WT internally introduces an OOO stop timestamp to its start durable timestamp when a history store entry is reinserted again. Following are the steps how the problem can occur:
- Insert a key with an update U1 using a prepared transaction timestamp (commit timestamp - 20, Durable timestamp -30).
- Remove this key with a normal/prepared transaction (commit timestamp - 40).
- Insert the same key again with an update U2 using a prepared transaction (prepare timestamp - 50)
- Evict the page leads to writing the prepared update U2 (50) to the data store and U1 (20 - 40) to the history store.
- Start the checkpoint operation.
- In parallel abort the prepared transaction that performed the U2 update. This leads to bringing back the history store update and adding it to the update chain. But the history store entry is not removed as it can lead to inconsistent checkpoint if the server crash after this checkpoint.
- Now insert the same key with an update U3(60) and commit.
- Checkpointing this page leads to writing U3(60) to the data store and adding back the U1(20-40) to the history store again.

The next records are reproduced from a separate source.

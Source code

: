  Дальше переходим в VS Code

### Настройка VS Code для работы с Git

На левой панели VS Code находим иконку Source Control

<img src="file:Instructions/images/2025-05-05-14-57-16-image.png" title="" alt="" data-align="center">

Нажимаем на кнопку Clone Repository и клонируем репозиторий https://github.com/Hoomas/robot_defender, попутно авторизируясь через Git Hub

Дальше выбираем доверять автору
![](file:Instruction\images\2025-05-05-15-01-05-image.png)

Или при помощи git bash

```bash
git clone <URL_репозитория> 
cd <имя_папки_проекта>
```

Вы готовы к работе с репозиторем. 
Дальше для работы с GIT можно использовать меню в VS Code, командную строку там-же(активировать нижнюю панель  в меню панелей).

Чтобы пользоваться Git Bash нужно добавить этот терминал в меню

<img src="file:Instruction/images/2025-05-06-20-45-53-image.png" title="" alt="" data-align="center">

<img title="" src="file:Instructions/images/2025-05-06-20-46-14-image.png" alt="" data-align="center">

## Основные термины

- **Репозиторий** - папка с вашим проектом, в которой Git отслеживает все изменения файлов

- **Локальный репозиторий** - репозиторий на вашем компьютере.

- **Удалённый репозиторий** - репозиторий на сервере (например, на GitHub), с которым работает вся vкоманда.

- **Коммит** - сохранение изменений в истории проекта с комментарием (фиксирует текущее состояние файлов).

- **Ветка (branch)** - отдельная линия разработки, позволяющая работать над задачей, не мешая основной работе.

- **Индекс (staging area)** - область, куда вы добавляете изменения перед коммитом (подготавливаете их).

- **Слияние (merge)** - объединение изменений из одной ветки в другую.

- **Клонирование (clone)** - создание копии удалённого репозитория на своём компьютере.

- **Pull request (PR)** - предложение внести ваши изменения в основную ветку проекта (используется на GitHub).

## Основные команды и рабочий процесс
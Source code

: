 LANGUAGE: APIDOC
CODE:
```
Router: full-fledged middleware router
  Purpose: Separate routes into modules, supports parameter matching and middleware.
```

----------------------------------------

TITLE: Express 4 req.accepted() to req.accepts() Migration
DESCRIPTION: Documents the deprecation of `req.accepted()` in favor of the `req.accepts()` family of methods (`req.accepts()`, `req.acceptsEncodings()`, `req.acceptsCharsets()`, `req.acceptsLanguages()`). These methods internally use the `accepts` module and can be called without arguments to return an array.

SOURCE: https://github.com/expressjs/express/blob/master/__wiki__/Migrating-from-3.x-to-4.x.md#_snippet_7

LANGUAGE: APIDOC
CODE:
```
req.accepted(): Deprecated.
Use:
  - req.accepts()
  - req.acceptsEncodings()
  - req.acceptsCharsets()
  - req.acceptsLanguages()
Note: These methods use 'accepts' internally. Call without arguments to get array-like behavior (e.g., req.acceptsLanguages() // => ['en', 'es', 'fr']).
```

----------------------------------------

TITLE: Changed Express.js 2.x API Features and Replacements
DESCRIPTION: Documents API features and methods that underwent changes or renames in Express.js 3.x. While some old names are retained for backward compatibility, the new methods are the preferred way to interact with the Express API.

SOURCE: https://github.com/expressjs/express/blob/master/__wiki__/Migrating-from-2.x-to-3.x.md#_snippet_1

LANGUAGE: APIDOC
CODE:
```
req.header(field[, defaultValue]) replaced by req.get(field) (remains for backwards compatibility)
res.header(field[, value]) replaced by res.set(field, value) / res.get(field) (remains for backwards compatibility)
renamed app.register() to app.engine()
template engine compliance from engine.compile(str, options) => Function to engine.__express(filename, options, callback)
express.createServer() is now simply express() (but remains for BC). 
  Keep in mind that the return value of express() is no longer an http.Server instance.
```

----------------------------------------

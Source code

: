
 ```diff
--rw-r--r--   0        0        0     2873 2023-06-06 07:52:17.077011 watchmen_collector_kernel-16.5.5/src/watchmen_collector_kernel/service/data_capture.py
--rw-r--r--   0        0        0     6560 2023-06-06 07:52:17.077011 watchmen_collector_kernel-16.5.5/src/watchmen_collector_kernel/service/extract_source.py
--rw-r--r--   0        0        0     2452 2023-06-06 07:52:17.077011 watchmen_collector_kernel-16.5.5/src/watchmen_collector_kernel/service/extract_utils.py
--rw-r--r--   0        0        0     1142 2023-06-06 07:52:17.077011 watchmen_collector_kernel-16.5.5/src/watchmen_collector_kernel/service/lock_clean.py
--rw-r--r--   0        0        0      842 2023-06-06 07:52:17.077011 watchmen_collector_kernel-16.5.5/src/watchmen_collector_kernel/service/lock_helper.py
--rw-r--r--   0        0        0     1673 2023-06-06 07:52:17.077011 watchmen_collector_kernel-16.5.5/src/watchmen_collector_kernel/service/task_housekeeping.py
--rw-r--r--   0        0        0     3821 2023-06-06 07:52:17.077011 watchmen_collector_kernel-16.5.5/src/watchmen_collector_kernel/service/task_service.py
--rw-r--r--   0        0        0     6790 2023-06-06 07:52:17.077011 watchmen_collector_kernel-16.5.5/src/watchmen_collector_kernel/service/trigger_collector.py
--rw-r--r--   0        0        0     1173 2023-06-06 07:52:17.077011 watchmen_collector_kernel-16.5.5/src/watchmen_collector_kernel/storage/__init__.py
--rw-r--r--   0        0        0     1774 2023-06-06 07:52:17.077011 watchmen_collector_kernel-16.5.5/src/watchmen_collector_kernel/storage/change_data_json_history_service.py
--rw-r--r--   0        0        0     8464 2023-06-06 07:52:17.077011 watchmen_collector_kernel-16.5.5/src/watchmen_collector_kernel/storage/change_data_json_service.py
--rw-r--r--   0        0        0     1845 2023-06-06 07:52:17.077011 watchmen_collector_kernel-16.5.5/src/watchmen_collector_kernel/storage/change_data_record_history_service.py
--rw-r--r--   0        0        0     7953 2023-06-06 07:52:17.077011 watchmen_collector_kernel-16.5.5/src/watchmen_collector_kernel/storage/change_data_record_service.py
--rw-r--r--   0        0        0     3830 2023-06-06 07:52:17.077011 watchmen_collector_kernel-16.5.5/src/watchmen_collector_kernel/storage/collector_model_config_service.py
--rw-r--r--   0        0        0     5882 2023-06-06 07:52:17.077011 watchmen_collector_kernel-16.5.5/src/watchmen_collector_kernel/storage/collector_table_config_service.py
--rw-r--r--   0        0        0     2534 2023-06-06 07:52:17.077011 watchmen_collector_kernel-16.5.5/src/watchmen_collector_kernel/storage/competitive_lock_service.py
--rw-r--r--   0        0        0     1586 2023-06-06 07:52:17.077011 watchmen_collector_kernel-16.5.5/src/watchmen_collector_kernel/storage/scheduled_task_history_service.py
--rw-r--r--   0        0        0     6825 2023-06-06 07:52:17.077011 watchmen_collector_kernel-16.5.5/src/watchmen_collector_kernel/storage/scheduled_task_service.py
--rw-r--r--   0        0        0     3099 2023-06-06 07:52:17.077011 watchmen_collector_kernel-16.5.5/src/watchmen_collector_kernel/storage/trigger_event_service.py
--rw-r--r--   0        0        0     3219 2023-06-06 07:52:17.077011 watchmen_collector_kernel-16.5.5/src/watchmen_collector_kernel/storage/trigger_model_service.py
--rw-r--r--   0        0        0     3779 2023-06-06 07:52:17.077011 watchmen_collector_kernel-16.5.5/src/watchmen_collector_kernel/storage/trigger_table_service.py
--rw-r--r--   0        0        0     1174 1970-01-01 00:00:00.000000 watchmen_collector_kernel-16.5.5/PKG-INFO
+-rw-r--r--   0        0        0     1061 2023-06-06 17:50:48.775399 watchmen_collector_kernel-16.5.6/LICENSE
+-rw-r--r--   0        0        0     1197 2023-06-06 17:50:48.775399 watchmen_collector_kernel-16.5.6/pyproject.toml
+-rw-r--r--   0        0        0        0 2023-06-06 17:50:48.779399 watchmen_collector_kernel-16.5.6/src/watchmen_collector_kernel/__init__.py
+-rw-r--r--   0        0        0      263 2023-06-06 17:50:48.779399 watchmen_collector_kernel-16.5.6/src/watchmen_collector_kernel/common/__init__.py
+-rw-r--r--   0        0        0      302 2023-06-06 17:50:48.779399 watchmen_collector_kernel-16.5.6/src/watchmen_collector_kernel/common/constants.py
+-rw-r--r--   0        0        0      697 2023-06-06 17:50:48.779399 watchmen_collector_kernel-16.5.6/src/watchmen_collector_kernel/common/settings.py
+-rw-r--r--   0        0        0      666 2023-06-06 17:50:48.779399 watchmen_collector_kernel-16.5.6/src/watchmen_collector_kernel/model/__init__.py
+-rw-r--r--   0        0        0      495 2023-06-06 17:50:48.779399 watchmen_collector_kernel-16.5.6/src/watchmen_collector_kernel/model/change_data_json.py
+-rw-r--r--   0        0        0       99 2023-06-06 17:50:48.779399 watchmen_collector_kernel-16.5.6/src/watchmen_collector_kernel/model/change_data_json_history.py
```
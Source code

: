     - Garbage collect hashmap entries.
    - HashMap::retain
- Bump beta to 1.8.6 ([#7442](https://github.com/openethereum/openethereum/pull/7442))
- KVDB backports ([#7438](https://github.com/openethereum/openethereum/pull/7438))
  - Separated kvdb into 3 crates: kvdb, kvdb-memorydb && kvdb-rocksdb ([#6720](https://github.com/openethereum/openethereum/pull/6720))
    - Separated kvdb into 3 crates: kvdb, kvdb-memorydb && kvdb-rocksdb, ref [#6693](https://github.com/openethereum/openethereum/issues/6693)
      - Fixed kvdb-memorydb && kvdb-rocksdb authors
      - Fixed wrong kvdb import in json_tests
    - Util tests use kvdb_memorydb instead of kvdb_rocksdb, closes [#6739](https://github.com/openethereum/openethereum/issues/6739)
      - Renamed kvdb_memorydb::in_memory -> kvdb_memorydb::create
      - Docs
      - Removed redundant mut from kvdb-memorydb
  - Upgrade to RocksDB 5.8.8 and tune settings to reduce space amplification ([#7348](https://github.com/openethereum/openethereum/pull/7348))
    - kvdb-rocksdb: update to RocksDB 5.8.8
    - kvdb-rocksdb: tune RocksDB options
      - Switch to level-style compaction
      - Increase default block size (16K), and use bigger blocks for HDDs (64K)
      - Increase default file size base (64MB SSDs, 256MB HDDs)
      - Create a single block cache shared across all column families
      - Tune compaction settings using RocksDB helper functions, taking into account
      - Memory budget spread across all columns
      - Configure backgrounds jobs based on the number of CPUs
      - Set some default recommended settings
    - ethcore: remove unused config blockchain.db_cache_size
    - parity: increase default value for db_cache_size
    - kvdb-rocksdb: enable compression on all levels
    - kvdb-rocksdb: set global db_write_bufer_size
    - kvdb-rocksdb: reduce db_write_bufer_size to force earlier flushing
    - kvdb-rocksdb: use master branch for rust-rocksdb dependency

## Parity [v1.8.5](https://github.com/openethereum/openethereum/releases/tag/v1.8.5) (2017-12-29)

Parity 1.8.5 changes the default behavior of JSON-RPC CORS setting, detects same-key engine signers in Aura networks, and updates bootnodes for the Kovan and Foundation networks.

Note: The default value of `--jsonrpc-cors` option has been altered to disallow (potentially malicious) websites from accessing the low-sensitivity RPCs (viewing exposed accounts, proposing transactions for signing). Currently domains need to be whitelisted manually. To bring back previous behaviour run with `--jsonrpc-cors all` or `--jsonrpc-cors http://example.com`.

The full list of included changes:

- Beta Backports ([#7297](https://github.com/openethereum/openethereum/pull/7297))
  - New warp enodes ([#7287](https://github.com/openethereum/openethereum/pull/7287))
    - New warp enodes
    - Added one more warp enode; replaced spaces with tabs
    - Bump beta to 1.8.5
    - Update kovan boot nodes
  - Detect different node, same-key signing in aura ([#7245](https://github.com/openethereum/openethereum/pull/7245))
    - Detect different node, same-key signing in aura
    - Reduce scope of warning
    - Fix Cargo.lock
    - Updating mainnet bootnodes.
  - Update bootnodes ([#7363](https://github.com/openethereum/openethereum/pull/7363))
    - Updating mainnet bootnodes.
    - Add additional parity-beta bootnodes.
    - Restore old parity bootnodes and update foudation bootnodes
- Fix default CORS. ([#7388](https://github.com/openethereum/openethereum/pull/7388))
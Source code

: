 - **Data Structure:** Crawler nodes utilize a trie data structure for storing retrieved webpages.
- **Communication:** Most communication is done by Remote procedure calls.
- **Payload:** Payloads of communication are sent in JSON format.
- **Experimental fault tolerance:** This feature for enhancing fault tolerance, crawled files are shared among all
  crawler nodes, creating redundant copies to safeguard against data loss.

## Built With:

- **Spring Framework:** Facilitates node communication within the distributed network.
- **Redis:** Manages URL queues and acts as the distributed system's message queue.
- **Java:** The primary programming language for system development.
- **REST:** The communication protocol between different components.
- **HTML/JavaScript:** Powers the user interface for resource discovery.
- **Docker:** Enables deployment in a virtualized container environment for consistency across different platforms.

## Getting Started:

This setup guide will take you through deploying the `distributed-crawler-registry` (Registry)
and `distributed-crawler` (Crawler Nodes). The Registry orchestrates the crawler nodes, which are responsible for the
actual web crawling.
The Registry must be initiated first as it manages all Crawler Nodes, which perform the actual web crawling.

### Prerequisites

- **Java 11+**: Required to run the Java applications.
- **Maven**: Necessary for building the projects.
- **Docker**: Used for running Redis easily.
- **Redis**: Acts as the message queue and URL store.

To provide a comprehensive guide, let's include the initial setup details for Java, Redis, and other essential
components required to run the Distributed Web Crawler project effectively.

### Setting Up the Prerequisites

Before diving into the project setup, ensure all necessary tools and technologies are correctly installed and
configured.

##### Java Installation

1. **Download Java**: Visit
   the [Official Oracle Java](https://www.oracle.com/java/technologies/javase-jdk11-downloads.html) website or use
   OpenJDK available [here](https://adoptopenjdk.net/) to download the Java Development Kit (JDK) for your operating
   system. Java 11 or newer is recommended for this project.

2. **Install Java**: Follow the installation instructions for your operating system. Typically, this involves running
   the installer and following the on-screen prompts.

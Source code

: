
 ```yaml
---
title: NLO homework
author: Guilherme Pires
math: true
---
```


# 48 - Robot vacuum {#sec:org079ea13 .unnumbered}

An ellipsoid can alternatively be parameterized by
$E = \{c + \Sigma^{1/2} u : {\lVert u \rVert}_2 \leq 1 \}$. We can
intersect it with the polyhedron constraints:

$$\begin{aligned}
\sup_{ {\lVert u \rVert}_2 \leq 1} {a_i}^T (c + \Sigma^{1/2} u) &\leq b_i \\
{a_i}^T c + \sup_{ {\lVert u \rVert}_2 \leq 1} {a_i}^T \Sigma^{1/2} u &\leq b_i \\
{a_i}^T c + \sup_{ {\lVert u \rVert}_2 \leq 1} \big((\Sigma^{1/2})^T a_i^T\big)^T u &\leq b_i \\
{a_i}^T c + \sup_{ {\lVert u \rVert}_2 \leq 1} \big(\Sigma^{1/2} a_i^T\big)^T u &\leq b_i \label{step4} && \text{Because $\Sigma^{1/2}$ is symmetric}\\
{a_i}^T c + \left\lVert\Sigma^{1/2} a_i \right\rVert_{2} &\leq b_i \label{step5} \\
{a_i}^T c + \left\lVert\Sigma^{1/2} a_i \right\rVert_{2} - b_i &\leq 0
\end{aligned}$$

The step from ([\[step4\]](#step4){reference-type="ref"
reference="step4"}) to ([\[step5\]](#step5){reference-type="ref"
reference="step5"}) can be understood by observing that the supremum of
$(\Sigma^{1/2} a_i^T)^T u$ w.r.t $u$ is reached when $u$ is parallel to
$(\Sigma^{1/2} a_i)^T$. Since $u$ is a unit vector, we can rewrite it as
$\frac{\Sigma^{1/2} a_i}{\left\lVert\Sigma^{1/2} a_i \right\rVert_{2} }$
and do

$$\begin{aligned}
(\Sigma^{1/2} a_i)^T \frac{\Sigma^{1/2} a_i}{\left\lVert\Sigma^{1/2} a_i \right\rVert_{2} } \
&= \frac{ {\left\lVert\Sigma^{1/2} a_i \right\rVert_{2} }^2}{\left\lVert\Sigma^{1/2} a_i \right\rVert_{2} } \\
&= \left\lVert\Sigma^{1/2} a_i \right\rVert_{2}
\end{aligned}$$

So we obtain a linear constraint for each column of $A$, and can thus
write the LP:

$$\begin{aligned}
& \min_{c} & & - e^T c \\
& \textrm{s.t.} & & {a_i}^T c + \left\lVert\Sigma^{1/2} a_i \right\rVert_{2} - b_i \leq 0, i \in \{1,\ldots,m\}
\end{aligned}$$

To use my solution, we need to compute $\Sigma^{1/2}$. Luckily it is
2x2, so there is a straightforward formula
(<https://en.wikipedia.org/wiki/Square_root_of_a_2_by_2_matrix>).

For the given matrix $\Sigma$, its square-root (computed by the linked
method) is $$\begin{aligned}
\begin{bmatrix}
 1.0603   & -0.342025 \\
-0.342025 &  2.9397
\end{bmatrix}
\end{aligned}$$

- The history store already has the same update with the start timestamp (20), it triggers the OOO logic to remove entries with a timestamp greater than 20. The existing history store update has a start timestamp of 20 and a stop timestamp of 40. This entry gets reinserted with the incorrect time window as (20-20)
- But this entry has the start durable timestamp of 30 as we compare only the commit timestamps during the OOO handling. This leads to an incorrect time window and it triggered an assertion later during the reconciliation.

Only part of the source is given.